- **What is required**
Please give the records below back in full, exactly as shown.

··· Dataset content

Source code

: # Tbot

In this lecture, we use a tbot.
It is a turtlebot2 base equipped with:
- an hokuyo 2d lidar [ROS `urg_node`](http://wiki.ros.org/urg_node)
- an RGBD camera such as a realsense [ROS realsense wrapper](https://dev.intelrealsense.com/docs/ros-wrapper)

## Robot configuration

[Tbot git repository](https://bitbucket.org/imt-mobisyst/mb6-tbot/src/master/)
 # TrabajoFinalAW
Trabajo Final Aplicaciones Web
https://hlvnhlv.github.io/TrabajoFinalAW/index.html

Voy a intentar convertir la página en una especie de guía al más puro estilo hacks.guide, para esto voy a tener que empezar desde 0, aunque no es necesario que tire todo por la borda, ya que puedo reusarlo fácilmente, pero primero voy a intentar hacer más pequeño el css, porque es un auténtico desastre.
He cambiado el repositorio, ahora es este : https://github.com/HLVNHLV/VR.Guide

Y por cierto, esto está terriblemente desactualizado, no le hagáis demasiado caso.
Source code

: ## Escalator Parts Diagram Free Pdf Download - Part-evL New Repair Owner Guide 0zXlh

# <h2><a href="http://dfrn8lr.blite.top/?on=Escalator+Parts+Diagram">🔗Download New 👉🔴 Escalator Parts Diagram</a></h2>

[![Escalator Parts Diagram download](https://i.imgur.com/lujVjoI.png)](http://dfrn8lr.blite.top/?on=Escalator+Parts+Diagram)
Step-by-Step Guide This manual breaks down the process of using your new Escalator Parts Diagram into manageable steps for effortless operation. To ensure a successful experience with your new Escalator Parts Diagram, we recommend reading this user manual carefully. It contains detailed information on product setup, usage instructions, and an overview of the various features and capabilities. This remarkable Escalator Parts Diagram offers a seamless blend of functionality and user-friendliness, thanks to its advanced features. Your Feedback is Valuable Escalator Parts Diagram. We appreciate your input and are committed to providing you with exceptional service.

······

- **Result of this task**
Source code

: # Tbot

In this lecture, we use a tbot.
It is a turtlebot2 base equipped with:
- an hokuyo 2d lidar [ROS `urg_node`](http://wiki.ros.org/urg_node)
- an RGBD camera such as a realsense [ROS realsense wrapper](https://dev.intelrealsense.com/docs/ros-wrapper)

## Robot configuration

[Tbot git repository](https://bitbucket.org/imt-mobisyst/mb6-tbot/src/master/)
 # TrabajoFinalAW
Trabajo Final Aplicaciones Web
https://hlvnhlv.github.io/TrabajoFinalAW/index.html

Voy a intentar convertir la página en una especie de guía al más puro estilo hacks.guide, para esto voy a tener que empezar desde 0, aunque no es necesario que tire todo por la borda, ya que puedo reusarlo fácilmente, pero primero voy a intentar hacer más pequeño el css, porque es un auténtico desastre.
He cambiado el repositorio, ahora es este : https://github.com/HLVNHLV/VR.Guide

Y por cierto, esto está terriblemente desactualizado, no le hagáis demasiado caso.
Source code

: ## Escalator Parts Diagram Free Pdf Download - Part-evL New Repair Owner Guide 0zXlh

# <h2><a href="http://dfrn8lr.blite.top/?on=Escalator+Parts+Diagram">🔗Download New 👉🔴 Escalator Parts Diagram</a></h2>

[![Escalator Parts Diagram download](https://i.imgur.com/lujVjoI.png)](http://dfrn8lr.blite.top/?on=Escalator+Parts+Diagram)
Step-by-Step Guide This manual breaks down the process of using your new Escalator Parts Diagram into manageable steps for effortless operation. To ensure a successful experience with your new Escalator Parts Diagram, we recommend reading this user manual carefully. It contains detailed information on product setup, usage instructions, and an overview of the various features and capabilities. This remarkable Escalator Parts Diagram offers a seamless blend of functionality and user-friendliness, thanks to its advanced features. Your Feedback is Valuable Escalator Parts Diagram. We appreciate your input and are committed to providing you with exceptional service.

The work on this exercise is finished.